Input data →

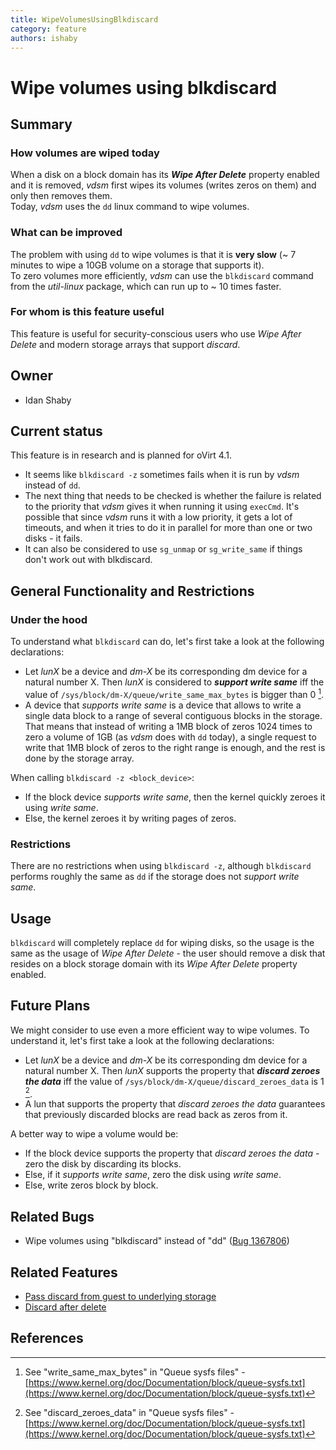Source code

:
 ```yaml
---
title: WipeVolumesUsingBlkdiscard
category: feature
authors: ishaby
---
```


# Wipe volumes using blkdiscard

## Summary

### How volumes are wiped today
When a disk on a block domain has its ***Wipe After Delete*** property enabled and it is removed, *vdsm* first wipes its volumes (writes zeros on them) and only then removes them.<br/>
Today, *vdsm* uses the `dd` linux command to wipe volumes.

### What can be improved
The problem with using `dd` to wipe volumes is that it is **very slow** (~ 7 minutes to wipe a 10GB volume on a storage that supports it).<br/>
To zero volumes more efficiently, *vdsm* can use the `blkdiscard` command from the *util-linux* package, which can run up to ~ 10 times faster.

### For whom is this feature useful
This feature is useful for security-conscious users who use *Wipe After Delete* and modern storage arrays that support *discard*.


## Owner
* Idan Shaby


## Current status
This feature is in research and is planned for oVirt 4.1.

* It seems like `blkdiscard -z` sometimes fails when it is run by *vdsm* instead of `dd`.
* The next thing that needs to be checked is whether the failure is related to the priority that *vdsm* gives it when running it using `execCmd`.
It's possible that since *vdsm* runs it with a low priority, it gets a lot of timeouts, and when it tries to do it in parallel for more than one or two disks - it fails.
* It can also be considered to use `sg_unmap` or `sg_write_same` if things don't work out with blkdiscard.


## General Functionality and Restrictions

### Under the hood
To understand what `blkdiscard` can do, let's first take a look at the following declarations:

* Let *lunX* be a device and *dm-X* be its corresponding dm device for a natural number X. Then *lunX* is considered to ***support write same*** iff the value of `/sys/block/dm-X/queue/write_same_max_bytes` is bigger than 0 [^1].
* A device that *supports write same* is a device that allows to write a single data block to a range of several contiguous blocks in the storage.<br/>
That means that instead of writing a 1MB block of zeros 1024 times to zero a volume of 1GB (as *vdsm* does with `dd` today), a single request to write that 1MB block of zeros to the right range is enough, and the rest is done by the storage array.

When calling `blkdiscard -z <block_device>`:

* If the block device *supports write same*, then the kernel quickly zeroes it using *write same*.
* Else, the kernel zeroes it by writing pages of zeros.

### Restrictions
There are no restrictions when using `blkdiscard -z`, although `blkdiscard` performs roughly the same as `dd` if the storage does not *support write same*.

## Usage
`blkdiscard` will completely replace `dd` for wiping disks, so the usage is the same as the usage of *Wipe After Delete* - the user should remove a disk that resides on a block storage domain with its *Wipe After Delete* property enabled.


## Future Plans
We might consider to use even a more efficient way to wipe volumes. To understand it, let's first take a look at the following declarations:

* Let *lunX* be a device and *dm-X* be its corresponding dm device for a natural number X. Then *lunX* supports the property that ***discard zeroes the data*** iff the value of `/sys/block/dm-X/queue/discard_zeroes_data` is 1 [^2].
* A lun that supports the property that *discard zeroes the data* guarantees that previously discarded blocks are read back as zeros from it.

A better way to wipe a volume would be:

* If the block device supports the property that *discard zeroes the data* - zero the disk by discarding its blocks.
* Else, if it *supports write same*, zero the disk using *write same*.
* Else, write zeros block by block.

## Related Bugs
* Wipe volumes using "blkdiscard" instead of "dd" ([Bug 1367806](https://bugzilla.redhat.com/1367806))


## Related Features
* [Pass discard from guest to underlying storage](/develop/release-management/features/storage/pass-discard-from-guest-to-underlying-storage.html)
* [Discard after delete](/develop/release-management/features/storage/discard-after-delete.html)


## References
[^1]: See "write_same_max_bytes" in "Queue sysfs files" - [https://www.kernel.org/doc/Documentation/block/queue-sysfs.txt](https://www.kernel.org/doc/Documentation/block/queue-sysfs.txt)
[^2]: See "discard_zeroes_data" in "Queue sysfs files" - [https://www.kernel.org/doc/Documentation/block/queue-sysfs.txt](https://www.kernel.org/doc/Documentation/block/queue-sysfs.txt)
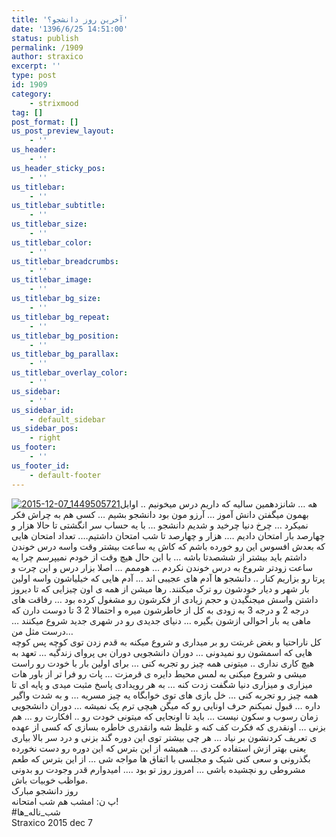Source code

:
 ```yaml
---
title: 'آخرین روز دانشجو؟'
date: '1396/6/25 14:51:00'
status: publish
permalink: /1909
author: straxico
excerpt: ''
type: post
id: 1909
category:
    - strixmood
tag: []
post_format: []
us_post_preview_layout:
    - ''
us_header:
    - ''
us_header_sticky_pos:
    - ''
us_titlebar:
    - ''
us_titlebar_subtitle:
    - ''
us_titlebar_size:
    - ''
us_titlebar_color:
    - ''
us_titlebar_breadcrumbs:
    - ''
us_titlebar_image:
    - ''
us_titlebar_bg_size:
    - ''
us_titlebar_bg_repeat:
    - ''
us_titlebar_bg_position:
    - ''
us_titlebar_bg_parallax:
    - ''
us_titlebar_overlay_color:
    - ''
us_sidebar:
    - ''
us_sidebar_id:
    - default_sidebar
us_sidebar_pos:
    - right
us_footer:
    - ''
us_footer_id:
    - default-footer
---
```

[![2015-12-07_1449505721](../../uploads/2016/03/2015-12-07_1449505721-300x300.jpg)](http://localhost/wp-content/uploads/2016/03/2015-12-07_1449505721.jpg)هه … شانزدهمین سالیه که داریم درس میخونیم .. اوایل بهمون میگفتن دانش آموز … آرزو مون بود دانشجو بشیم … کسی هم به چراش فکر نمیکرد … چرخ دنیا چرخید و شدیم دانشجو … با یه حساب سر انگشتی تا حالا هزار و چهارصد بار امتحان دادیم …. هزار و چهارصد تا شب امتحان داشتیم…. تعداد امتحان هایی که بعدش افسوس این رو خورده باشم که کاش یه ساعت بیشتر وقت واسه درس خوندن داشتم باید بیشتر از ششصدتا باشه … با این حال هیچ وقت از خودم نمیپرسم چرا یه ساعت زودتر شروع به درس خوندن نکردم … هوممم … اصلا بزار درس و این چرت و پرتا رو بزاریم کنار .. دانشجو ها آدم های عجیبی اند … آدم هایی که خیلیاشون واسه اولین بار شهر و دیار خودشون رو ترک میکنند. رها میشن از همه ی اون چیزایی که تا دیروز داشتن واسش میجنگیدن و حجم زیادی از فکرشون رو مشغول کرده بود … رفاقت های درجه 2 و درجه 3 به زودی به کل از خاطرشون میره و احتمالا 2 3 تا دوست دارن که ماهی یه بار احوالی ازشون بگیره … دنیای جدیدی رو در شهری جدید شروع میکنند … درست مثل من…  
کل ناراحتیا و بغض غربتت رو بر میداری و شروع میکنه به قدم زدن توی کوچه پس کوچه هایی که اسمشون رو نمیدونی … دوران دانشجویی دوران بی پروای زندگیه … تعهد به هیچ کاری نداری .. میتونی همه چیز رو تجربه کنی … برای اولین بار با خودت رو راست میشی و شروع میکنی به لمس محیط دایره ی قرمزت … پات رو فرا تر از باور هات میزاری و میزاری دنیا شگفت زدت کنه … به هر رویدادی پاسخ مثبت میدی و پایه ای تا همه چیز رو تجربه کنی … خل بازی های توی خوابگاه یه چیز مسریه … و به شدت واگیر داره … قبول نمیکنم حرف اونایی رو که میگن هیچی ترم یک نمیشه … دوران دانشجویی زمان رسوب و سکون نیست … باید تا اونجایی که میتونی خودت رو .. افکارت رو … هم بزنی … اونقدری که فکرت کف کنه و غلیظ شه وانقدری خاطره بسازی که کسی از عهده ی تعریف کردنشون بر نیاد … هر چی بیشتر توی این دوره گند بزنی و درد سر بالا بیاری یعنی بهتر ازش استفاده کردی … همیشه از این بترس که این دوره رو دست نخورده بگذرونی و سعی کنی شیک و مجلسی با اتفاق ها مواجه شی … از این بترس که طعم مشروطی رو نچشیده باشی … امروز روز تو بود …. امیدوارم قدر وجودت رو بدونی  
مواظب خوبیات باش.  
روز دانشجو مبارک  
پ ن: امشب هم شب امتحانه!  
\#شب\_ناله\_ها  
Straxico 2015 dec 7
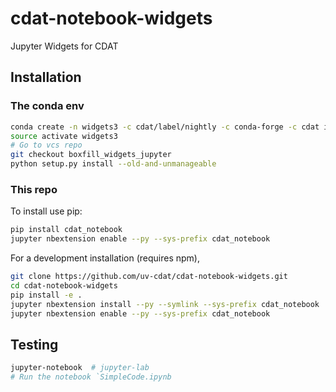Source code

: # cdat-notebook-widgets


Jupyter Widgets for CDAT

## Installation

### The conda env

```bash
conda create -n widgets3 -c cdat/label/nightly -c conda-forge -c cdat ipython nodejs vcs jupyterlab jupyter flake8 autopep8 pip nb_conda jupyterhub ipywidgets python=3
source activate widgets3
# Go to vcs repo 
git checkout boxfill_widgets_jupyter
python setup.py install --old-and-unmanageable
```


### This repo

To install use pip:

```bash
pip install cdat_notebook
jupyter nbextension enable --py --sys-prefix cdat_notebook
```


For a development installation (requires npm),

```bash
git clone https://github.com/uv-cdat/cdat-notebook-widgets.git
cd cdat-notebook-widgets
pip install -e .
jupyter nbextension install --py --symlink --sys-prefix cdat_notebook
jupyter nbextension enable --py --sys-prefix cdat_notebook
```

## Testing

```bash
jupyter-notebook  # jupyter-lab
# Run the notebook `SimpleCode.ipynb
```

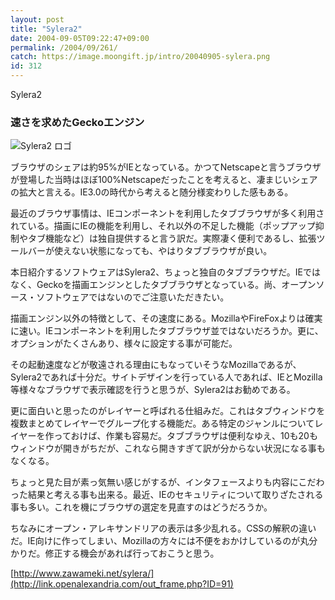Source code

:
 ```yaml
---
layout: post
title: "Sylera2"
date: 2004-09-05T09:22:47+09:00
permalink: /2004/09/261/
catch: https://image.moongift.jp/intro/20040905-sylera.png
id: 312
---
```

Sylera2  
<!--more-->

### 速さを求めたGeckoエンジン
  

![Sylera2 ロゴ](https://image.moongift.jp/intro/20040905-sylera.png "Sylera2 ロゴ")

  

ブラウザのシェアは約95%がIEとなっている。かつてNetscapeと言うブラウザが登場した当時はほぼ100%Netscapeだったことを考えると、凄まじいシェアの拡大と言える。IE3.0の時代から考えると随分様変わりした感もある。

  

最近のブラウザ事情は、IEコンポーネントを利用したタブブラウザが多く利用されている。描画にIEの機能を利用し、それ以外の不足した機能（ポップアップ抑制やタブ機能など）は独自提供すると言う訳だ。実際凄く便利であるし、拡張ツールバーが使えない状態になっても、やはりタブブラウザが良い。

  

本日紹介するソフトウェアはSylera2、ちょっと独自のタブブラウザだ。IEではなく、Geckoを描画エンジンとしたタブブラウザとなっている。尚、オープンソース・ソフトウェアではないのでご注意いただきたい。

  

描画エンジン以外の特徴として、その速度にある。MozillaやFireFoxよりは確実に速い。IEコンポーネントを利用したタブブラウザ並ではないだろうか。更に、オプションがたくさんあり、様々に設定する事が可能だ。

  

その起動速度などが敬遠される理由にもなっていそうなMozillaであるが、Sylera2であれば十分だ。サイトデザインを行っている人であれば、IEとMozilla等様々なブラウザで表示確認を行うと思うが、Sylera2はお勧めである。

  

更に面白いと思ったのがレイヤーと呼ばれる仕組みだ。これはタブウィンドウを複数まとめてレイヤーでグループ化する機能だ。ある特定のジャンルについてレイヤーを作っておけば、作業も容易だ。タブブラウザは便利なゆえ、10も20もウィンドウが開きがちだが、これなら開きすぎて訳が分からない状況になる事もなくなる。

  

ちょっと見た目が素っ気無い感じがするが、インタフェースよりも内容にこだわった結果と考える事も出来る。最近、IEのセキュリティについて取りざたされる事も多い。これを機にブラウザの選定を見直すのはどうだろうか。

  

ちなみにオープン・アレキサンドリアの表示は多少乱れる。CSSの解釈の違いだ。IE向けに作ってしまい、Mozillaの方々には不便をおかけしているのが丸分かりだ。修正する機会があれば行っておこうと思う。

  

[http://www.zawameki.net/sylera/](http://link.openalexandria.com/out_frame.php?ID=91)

Your instructions → Please give back exactly the lines of this listing beginning at the line with "### What can be improved" and ending with the line with "It's possible that", both included, and nothing else.

Output for this exercise →
### What can be improved
The problem with using `dd` to wipe volumes is that it is **very slow** (~ 7 minutes to wipe a 10GB volume on a storage that supports it).<br/>
To zero volumes more efficiently, *vdsm* can use the `blkdiscard` command from the *util-linux* package, which can run up to ~ 10 times faster.

### For whom is this feature useful
This feature is useful for security-conscious users who use *Wipe After Delete* and modern storage arrays that support *discard*.


## Owner
* Idan Shaby


## Current status
This feature is in research and is planned for oVirt 4.1.

* It seems like `blkdiscard -z` sometimes fails when it is run by *vdsm* instead of `dd`.
* The next thing that needs to be checked is whether the failure is related to the priority that *vdsm* gives it when running it using `execCmd`.
It's possible that since *vdsm* runs it with a low priority, it gets a lot of timeouts, and when it tries to do it in parallel for more than one or two disks - it fails.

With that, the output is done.